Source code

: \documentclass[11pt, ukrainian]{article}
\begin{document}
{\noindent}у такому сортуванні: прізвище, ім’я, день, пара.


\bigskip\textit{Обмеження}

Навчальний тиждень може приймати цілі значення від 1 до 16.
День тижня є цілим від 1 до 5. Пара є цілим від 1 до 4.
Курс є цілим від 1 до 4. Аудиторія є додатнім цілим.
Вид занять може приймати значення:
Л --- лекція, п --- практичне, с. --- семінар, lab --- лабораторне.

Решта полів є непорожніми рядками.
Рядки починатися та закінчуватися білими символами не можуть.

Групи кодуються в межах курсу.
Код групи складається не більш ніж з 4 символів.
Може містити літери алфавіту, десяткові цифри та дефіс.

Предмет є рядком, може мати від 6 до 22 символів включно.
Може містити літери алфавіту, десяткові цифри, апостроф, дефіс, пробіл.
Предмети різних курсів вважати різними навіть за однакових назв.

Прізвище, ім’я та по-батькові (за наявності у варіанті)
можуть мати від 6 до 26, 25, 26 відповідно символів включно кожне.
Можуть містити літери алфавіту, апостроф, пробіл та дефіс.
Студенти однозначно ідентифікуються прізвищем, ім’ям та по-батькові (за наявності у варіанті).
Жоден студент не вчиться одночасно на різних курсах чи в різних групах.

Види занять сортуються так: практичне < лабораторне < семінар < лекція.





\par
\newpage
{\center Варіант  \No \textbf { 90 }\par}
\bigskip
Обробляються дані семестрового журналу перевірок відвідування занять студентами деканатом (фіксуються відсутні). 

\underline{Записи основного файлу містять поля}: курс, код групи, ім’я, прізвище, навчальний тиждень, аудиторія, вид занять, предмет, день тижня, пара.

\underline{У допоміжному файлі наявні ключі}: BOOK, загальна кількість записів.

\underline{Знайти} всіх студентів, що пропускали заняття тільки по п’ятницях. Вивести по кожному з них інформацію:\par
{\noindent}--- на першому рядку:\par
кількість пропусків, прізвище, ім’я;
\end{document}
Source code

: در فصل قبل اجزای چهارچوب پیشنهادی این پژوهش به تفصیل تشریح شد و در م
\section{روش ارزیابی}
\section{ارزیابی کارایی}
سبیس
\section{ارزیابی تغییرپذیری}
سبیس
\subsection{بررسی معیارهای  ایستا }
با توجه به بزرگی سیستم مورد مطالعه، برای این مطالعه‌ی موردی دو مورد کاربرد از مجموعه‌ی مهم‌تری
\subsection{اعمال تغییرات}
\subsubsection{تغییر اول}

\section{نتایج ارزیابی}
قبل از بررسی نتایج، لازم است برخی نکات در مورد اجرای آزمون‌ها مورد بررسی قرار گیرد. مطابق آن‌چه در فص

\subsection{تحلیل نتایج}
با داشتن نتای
***
§ WHAT THE TASK ASKS
Look for the line with "با توجه به بزرگی" in the records above. Repeat it and each line after it exactly.

§ TASK ANSWER
با توجه به بزرگی سیستم مورد مطالعه، برای این مطالعه‌ی موردی دو مورد کاربرد از مجموعه‌ی مهم‌تری
\subsection{اعمال تغییرات}
\subsubsection{تغییر اول}

\section{نتایج ارزیابی}
قبل از بررسی نتایج، لازم است برخی نکات در مورد اجرای آزمون‌ها مورد بررسی قرار گیرد. مطابق آن‌چه در فص

\subsection{تحلیل نتایج}
با داشتن نتای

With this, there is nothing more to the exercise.